Stored records:

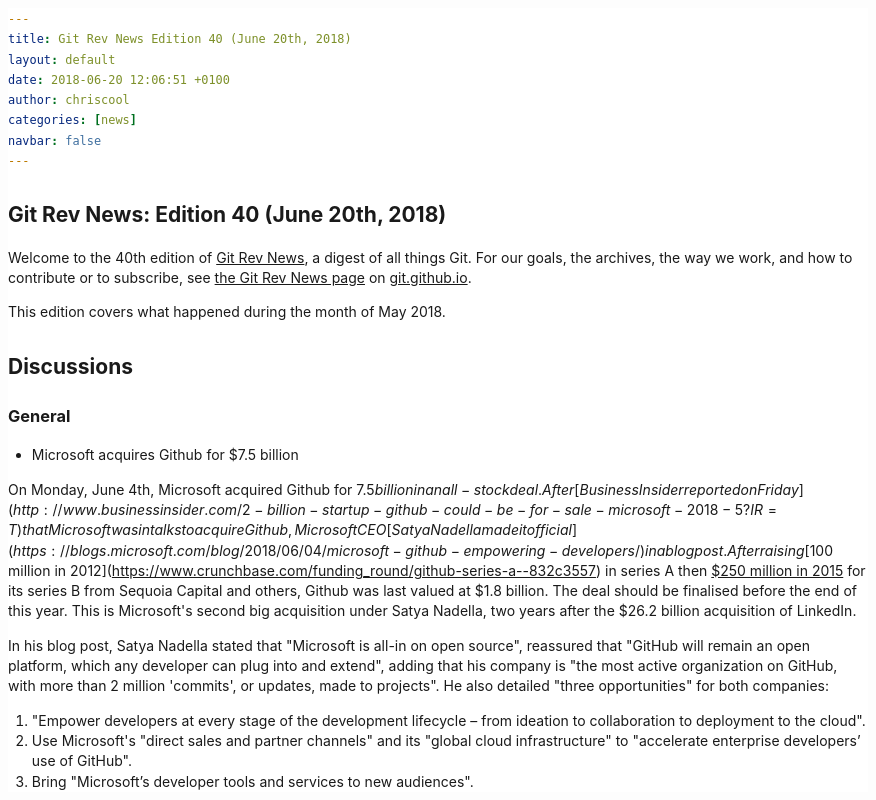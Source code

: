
 ```yaml
---
title: Git Rev News Edition 40 (June 20th, 2018)
layout: default
date: 2018-06-20 12:06:51 +0100
author: chriscool
categories: [news]
navbar: false
---
```


## Git Rev News: Edition 40 (June 20th, 2018)

Welcome to the 40th edition of [Git Rev News](https://git.github.io/rev_news/rev_news/),
a digest of all things Git. For our goals, the archives, the way we work, and how to contribute or to
subscribe, see [the Git Rev News page](https://git.github.io/rev_news/rev_news/) on [git.github.io](http://git.github.io).

This edition covers what happened during the month of May 2018.

## Discussions

### General

* Microsoft acquires Github for $7.5 billion

On Monday, June 4th, Microsoft acquired Github for $7.5 billion in an all-stock
deal. After [Business Insider reported on
Friday](http://www.businessinsider.com/2-billion-startup-github-could-be-for-sale-microsoft-2018-5?IR=T)
that Microsoft was in talks to acquire Github, Microsoft CEO [Satya Nadella
made it
official](https://blogs.microsoft.com/blog/2018/06/04/microsoft-github-empowering-developers/)
in a blog post.  After raising [$100 million in
2012](https://www.crunchbase.com/funding_round/github-series-a--832c3557) in
series A then [$250 million in
2015](https://www.crunchbase.com/funding_round/github-series-b--49182d09) for
its series B from Sequoia Capital and others, Github was last valued at $1.8
billion. The deal should be finalised before the end of this year. This
is Microsoft's second big acquisition under Satya Nadella, two years after the
$26.2 billion acquisition of LinkedIn.

In his blog post, Satya Nadella stated that "Microsoft is all-in on open
source", reassured that "GitHub will remain an open platform, which any
developer can plug into and extend", adding that his company is "the most
active organization on GitHub, with more than 2 million 'commits', or updates,
made to projects". He also detailed "three opportunities" for both companies:

1. "Empower developers at every stage of the development lifecycle – from
   ideation to collaboration to deployment to the cloud".
2. Use Microsoft's "direct sales and partner channels" and its "global cloud
   infrastructure" to "accelerate enterprise developers’ use of GitHub".
3. Bring "Microsoft’s developer tools and services to new audiences".
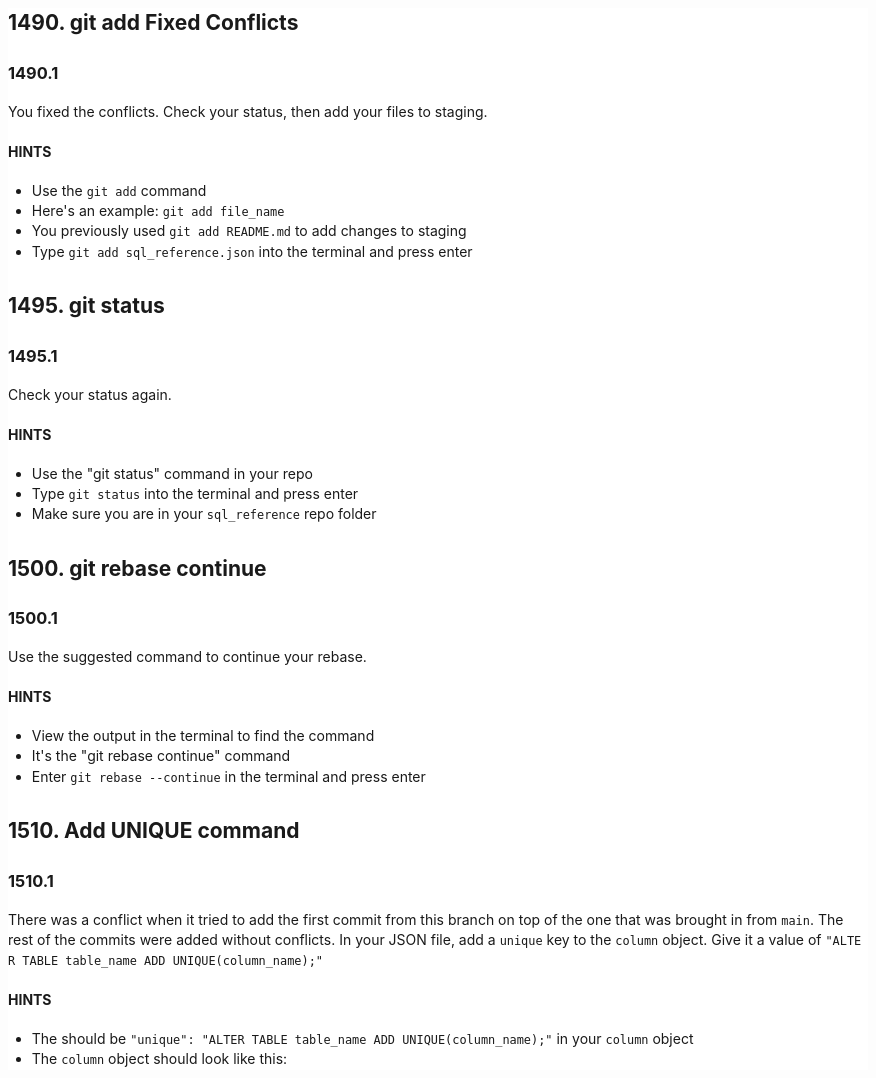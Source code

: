 ## 1490. git add Fixed Conflicts

### 1490.1

You fixed the conflicts. Check your status, then add your files to staging.

#### HINTS

- Use the `git add` command
- Here's an example: `git add file_name`
- You previously used `git add README.md` to add changes to staging
- Type `git add sql_reference.json` into the terminal and press enter

## 1495. git status

### 1495.1

Check your status again.

#### HINTS

- Use the "git status" command in your repo
- Type `git status` into the terminal and press enter
- Make sure you are in your `sql_reference` repo folder

## 1500. git rebase continue

### 1500.1

Use the suggested command to continue your rebase.

#### HINTS

- View the output in the terminal to find the command
- It's the "git rebase continue" command
- Enter `git rebase --continue` in the terminal and press enter

## 1510. Add UNIQUE command

### 1510.1

There was a conflict when it tried to add the first commit from this branch on top of the one that was brought in from `main`. The rest of the commits were added without conflicts. In your JSON file, add a `unique` key to the `column` object. Give it a value of `"ALTER TABLE table_name ADD UNIQUE(column_name);"`

#### HINTS

- The should be `"unique": "ALTER TABLE table_name ADD UNIQUE(column_name);"` in your `column` object
- The `column` object should look like this:
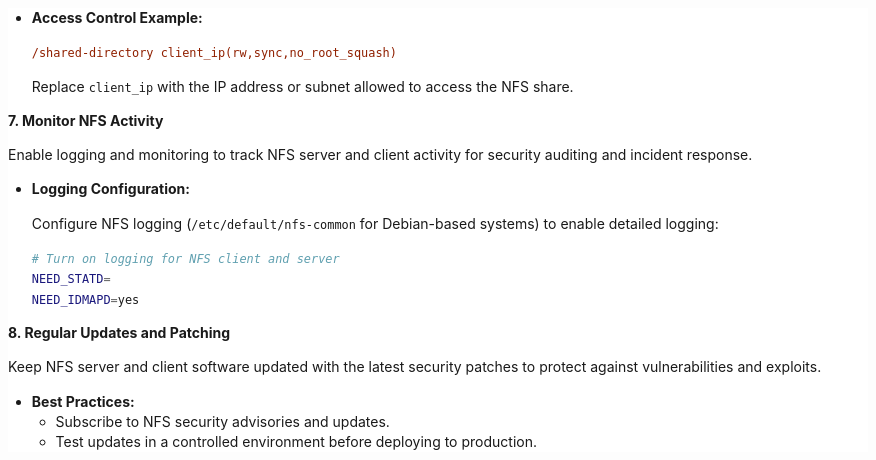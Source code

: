 *   **Access Control Example:**

    ```ini
    /shared-directory client_ip(rw,sync,no_root_squash)
    ```

    Replace `client_ip` with the IP address or subnet allowed to access the NFS share.

**7. Monitor NFS Activity**

Enable logging and monitoring to track NFS server and client activity for security auditing and incident response.

*   **Logging Configuration:**

    Configure NFS logging (`/etc/default/nfs-common` for Debian-based systems) to enable detailed logging:

    ```bash
    # Turn on logging for NFS client and server
    NEED_STATD=
    NEED_IDMAPD=yes
    ```

**8. Regular Updates and Patching**

Keep NFS server and client software updated with the latest security patches to protect against vulnerabilities and exploits.

* **Best Practices:**
  * Subscribe to NFS security advisories and updates.
  * Test updates in a controlled environment before deploying to production.
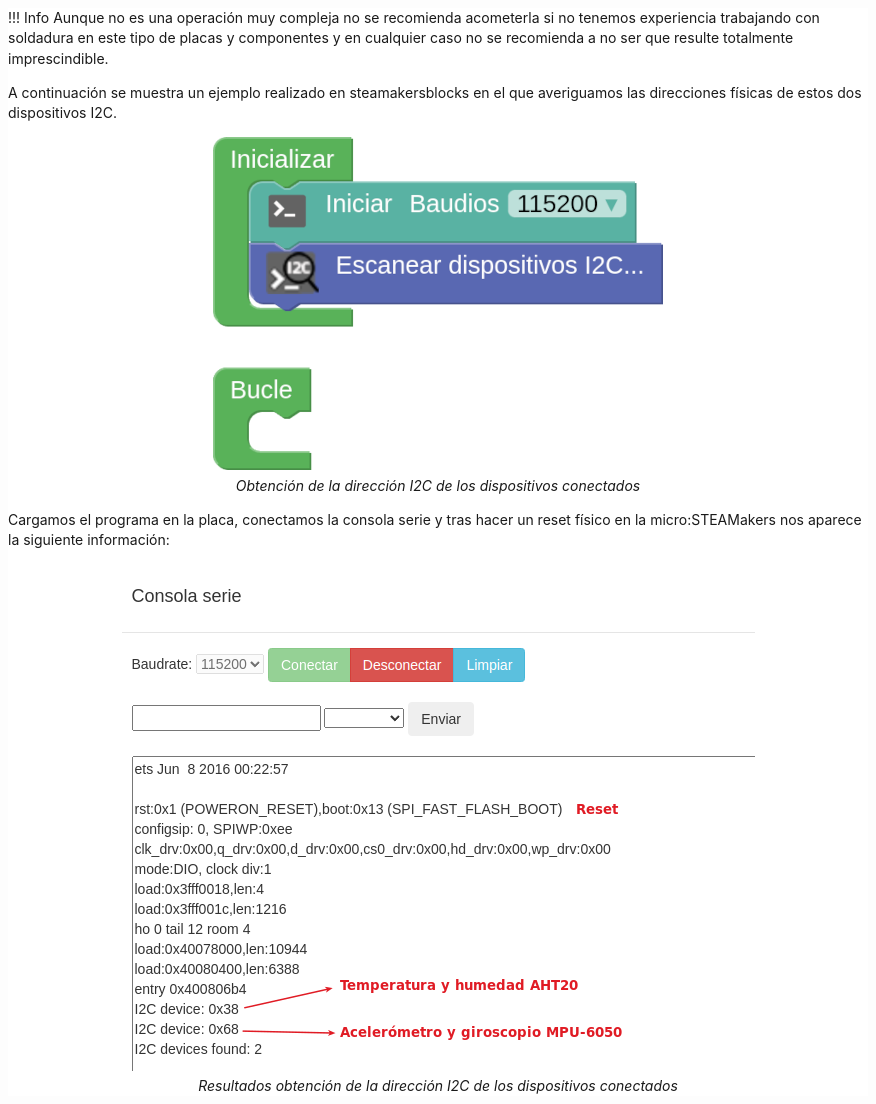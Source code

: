 !!! Info
    Aunque no es una operación muy compleja no se recomienda acometerla si no tenemos experiencia trabajando con soldadura en este tipo de placas y componentes y en cualquier caso no se recomienda a no ser que resulte totalmente imprescindible.

A continuación se muestra un ejemplo realizado en steamakersblocks en el que averiguamos las direcciones físicas de estos dos dispositivos I2C.

<center>

![Obtención de la dirección I2C de los dispositivos conectados](../img/microSM/obtener_dir_i2c.png)  
*Obtención de la dirección I2C de los dispositivos conectados*

</center>

Cargamos el programa en la placa, conectamos la consola serie y tras hacer un reset físico en la micro:STEAMakers nos aparece la siguiente información:

<center>

![Resultados obtención de la dirección I2C de los dispositivos conectados](../img/microSM/obtener_dir_i2c_R.png)  
*Resultados obtención de la dirección I2C de los dispositivos conectados*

● Task to complete
Go through the entries above and copy every line containing "open".

● Expected answer
In his blog post, Satya Nadella stated that "Microsoft is all-in on open
source", reassured that "GitHub will remain an open platform, which any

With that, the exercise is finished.